**ASSIGNMENT**
Check each line of the records below for the word "github" and copy those where it appears.

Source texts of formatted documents
####################

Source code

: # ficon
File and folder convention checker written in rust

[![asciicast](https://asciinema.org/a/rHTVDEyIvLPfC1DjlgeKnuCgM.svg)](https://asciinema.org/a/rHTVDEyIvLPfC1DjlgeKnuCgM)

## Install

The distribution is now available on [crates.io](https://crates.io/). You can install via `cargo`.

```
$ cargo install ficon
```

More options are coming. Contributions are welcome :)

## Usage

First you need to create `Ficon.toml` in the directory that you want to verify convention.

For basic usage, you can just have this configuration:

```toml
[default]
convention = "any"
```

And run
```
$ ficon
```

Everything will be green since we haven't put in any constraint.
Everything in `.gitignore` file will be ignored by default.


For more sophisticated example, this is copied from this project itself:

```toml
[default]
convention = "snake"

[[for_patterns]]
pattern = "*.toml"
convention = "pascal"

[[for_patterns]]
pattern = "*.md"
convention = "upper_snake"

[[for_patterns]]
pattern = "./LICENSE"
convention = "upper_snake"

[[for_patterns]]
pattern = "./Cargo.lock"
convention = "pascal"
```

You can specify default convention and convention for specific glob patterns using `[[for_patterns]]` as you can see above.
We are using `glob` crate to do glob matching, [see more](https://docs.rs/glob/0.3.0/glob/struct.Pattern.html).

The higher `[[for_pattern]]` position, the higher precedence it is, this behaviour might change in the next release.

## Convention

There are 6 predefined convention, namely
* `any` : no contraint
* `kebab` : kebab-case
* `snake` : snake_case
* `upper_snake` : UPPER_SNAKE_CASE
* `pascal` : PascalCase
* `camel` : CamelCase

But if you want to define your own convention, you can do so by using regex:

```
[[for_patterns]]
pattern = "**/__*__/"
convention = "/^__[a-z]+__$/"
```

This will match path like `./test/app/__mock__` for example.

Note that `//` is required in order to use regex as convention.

####################

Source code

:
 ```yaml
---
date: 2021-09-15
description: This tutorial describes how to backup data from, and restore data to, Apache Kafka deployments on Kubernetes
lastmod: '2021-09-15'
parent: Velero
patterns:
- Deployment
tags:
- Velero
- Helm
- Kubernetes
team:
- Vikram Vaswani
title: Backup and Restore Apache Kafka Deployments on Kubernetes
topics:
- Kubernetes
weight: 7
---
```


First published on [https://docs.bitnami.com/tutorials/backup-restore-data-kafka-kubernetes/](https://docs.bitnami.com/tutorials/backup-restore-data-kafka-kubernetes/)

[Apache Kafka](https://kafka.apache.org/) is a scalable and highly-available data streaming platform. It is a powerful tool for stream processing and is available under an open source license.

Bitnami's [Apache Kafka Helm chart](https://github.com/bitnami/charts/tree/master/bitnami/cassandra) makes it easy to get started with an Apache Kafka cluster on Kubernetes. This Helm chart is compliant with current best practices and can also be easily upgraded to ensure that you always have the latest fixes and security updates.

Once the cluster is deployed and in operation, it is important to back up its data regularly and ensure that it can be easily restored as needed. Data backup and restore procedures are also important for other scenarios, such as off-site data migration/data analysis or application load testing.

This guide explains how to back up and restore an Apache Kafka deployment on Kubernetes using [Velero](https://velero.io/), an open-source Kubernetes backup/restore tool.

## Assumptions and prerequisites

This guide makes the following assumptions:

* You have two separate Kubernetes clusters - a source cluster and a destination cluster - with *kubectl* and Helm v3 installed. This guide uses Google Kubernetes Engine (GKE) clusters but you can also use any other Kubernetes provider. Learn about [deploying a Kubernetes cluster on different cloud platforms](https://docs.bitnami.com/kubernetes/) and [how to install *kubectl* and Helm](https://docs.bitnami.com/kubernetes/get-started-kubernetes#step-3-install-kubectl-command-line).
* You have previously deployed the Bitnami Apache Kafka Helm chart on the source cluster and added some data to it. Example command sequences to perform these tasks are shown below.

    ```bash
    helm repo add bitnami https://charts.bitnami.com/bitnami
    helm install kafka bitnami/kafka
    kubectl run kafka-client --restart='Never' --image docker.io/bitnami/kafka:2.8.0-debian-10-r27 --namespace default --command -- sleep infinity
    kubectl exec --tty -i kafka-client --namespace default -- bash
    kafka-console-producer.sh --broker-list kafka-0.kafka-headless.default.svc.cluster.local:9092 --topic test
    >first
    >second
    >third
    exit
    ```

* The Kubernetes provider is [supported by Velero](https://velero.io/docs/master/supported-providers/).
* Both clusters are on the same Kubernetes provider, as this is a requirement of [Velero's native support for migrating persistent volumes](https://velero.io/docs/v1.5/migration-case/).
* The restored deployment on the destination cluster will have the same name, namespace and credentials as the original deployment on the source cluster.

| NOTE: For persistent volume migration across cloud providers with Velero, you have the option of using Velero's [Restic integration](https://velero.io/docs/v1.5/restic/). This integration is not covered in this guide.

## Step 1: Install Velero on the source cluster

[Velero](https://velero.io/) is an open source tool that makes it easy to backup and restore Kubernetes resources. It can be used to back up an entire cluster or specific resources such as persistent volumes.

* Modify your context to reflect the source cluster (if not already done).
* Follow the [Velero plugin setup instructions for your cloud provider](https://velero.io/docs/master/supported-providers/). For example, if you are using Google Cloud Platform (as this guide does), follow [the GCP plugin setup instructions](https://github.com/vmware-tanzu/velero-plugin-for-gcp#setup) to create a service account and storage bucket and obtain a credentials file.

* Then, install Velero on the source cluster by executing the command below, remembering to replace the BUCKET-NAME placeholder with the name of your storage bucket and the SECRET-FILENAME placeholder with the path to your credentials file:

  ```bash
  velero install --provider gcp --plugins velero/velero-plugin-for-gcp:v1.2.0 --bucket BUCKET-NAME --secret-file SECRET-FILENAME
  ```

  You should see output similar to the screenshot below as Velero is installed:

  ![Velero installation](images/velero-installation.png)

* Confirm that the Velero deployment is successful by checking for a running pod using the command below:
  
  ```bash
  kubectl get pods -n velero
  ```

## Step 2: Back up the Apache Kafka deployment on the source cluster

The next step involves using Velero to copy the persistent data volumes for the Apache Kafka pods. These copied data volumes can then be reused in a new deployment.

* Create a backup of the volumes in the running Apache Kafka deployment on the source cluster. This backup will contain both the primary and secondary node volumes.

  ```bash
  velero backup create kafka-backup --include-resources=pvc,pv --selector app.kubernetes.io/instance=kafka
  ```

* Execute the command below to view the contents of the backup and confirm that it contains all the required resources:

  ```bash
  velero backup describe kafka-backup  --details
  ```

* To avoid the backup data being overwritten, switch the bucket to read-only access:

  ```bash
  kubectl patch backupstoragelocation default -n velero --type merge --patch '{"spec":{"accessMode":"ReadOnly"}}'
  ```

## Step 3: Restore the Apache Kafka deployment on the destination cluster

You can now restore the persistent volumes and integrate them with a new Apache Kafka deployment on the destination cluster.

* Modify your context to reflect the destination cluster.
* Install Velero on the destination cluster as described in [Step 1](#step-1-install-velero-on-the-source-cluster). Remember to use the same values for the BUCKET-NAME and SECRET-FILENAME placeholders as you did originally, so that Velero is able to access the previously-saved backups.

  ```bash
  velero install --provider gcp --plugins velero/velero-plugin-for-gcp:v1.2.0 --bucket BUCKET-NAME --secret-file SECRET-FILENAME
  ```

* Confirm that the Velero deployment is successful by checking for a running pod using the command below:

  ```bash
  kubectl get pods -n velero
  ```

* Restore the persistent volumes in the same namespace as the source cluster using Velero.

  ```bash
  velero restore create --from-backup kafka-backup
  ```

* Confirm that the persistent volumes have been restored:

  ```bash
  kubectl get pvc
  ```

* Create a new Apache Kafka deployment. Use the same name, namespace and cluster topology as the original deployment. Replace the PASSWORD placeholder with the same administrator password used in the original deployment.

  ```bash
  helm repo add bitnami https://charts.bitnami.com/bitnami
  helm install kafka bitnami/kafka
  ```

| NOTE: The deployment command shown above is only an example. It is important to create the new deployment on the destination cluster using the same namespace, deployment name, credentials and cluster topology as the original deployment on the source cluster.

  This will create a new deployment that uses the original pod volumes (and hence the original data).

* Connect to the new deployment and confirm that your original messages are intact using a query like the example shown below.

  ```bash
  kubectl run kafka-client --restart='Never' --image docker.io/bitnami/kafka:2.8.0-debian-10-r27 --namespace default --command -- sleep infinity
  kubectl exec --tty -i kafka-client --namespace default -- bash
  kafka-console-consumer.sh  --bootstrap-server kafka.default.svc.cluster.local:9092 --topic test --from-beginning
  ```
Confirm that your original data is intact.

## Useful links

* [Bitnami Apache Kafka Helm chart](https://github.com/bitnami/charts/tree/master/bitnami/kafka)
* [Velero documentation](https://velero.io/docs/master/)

####################

**TASK SOLUTION**
Bitnami's [Apache Kafka Helm chart](https://github.com/bitnami/charts/tree/master/bitnami/cassandra) makes it easy to get started with an Apache Kafka cluster on Kubernetes. This Helm chart is compliant with current best practices and can also be easily upgraded to ensure that you always have the latest fixes and security updates.
* Follow the [Velero plugin setup instructions for your cloud provider](https://velero.io/docs/master/supported-providers/). For example, if you are using Google Cloud Platform (as this guide does), follow [the GCP plugin setup instructions](https://github.com/vmware-tanzu/velero-plugin-for-gcp#setup) to create a service account and storage bucket and obtain a credentials file.
* [Bitnami Apache Kafka Helm chart](https://github.com/bitnami/charts/tree/master/bitnami/kafka)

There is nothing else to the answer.